Collect all lines below with the string "carry".

- **DATA TO PROCESS**
════════════════════

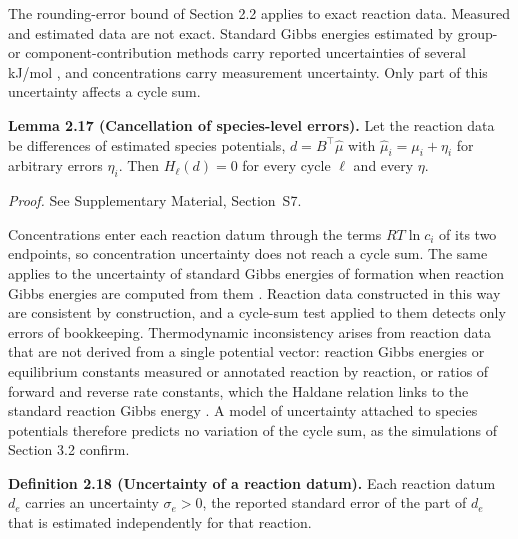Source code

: \documentclass[11pt,a4paper]{article}
\theoremstyle{pstyle}
\theoremstyle{definition}
\theoremstyle{remark}
\newcommand{\hol}{H}
\begin{document}
The rounding-error bound of Section 2.2 applies to exact
reaction data. Measured and estimated data are not exact. Standard
Gibbs energies estimated by group- or component-contribution methods
carry reported uncertainties of several kJ/mol
\citep{alberty1998,noor2013,flamholz2012}, and concentrations carry
measurement uncertainty. Only part of this uncertainty affects a cycle
sum.

\par\noindent\textbf{Lemma 2.17 (Cancellation of species-level errors).}\label{lem:species-cancel} 
Let the reaction data be differences of estimated species potentials,
$d=B^{\top}\hat\mu$ with $\hat\mu_i=\mu_i+\eta_i$ for arbitrary errors
$\eta_i$. Then $\hol_\ell(d)=0$ for every cycle $\ell$ and every $\eta$.
\par

\noindent\emph{Proof.} See Supplementary Material, Section~S7.

Concentrations enter each reaction datum through the terms $RT\ln c_i$
of its two endpoints, so concentration uncertainty does not reach a
cycle sum. The same applies to the uncertainty of standard Gibbs
energies of formation when reaction Gibbs energies are computed from
them \citep{noor2013}. Reaction data constructed in this way are
consistent by construction, and a cycle-sum test applied to them detects
only errors of bookkeeping. Thermodynamic inconsistency arises from
reaction data that are not derived from a single potential vector:
reaction Gibbs energies or equilibrium constants measured or annotated
reaction by reaction, or ratios of forward and reverse rate constants,
which the Haldane relation links to the standard reaction Gibbs energy
\citep{schuster1989}. A model of uncertainty attached to species
potentials therefore predicts no variation of the cycle sum, as the
simulations of Section 3.2 confirm.

\par\noindent\textbf{Definition 2.18 (Uncertainty of a reaction datum).}\label{def:sigma} 
Each reaction datum $d_e$ carries an uncertainty $\sigma_e>0$, the
reported standard error of the part of $d_e$ that is estimated
independently for that reaction.
\par
\end{document}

════════════════════

- **ANSWER TO THIS TASK**
carry reported uncertainties of several kJ/mol
\citep{alberty1998,noor2013,flamholz2012}, and concentrations carry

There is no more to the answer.